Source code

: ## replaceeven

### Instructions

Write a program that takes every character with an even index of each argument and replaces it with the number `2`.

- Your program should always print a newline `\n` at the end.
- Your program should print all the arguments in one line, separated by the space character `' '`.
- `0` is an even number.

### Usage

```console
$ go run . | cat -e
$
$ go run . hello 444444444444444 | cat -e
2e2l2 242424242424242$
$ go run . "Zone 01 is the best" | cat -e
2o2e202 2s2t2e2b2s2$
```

☆ ☆ ☆ ☆ ☆

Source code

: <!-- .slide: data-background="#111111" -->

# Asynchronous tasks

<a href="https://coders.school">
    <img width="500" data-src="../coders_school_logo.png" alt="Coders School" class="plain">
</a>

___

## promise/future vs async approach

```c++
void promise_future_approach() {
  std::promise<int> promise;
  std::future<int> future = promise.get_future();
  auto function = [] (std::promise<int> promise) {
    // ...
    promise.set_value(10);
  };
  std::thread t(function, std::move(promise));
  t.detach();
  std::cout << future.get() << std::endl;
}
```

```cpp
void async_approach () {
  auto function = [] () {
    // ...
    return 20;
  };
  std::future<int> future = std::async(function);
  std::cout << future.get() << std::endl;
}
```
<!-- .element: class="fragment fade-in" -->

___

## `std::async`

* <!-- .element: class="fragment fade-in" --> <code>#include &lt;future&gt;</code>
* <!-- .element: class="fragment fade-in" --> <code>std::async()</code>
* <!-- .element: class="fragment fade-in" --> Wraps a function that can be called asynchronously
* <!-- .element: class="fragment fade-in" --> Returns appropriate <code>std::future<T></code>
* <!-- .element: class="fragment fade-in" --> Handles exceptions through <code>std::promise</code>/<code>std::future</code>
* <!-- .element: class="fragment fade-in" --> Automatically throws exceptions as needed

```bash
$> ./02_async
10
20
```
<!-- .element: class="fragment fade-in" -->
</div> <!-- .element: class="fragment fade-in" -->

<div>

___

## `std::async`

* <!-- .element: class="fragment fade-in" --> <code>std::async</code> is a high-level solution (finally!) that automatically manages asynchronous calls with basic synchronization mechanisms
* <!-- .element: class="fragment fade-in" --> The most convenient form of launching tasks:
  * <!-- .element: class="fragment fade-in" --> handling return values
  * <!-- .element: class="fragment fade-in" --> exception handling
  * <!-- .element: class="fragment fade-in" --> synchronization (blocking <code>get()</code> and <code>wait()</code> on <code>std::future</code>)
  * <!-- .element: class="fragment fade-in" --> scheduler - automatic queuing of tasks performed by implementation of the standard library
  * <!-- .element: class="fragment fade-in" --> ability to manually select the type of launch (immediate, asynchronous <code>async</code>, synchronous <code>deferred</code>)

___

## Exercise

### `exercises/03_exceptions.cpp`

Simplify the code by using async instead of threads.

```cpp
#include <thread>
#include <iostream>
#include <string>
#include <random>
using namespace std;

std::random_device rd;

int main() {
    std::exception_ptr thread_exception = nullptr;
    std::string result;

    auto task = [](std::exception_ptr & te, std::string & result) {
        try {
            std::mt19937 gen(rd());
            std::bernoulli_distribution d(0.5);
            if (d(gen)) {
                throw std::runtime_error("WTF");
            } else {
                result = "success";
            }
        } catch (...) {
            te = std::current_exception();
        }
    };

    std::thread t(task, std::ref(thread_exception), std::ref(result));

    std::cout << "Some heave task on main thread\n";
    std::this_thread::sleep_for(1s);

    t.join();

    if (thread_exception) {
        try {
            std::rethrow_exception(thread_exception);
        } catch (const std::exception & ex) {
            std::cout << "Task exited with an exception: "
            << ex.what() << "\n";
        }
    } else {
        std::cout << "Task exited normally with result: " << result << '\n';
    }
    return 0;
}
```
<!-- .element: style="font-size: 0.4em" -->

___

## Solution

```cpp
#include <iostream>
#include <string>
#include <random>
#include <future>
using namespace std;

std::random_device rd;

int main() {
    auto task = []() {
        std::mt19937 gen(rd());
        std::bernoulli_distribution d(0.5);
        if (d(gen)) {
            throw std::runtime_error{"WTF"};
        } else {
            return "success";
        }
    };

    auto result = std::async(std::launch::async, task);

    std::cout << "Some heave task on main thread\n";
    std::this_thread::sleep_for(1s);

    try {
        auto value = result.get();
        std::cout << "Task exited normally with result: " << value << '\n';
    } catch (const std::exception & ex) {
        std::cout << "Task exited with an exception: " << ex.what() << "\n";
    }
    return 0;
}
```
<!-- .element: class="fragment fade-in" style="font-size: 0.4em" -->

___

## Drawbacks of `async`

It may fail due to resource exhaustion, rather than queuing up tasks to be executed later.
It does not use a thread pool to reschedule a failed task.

☆ ☆ ☆ ☆ ☆

Scan the preceding listing for the string "synchronization" and copy every line where it occurs.

Reply -
* <!-- .element: class="fragment fade-in" --> <code>std::async</code> is a high-level solution (finally!) that automatically manages asynchronous calls with basic synchronization mechanisms
  * <!-- .element: class="fragment fade-in" --> synchronization (blocking <code>get()</code> and <code>wait()</code> on <code>std::future</code>)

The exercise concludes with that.